Everything from the line with "In this section, we" to the end of the entries should be copied exactly, and nothing else.
==*==
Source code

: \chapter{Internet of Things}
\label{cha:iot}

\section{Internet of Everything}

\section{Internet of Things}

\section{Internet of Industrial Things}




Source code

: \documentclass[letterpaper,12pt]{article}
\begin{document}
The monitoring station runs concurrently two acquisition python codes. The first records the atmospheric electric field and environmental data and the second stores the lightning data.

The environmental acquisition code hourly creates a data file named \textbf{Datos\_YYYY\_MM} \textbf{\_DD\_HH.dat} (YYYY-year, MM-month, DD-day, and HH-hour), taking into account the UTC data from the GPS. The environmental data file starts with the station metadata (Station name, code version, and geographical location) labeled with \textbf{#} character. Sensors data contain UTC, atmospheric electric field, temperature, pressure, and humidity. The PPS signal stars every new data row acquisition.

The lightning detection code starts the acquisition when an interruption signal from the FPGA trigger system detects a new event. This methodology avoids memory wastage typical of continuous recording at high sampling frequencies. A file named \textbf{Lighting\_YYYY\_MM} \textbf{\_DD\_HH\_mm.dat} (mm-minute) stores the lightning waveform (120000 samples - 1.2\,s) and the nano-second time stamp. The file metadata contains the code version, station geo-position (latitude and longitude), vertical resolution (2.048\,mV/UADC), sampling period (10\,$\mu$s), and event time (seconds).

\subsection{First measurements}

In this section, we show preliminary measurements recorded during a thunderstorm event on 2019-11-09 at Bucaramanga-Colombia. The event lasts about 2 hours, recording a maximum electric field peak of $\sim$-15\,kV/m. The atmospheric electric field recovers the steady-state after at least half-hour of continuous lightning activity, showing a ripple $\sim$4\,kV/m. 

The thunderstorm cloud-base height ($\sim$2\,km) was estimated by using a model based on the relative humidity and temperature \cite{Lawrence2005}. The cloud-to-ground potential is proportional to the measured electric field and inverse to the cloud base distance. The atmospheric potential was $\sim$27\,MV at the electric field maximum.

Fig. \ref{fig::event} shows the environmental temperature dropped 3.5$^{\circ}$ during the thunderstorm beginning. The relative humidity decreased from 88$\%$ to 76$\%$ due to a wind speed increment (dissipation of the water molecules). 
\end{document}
==*==
■ Expected output
In this section, we show preliminary measurements recorded during a thunderstorm event on 2019-11-09 at Bucaramanga-Colombia. The event lasts about 2 hours, recording a maximum electric field peak of $\sim$-15\,kV/m. The atmospheric electric field recovers the steady-state after at least half-hour of continuous lightning activity, showing a ripple $\sim$4\,kV/m. 

The thunderstorm cloud-base height ($\sim$2\,km) was estimated by using a model based on the relative humidity and temperature \cite{Lawrence2005}. The cloud-to-ground potential is proportional to the measured electric field and inverse to the cloud base distance. The atmospheric potential was $\sim$27\,MV at the electric field maximum.

Fig. \ref{fig::event} shows the environmental temperature dropped 3.5$^{\circ}$ during the thunderstorm beginning. The relative humidity decreased from 88$\%$ to 76$\%$ due to a wind speed increment (dissipation of the water molecules). 
\end{document}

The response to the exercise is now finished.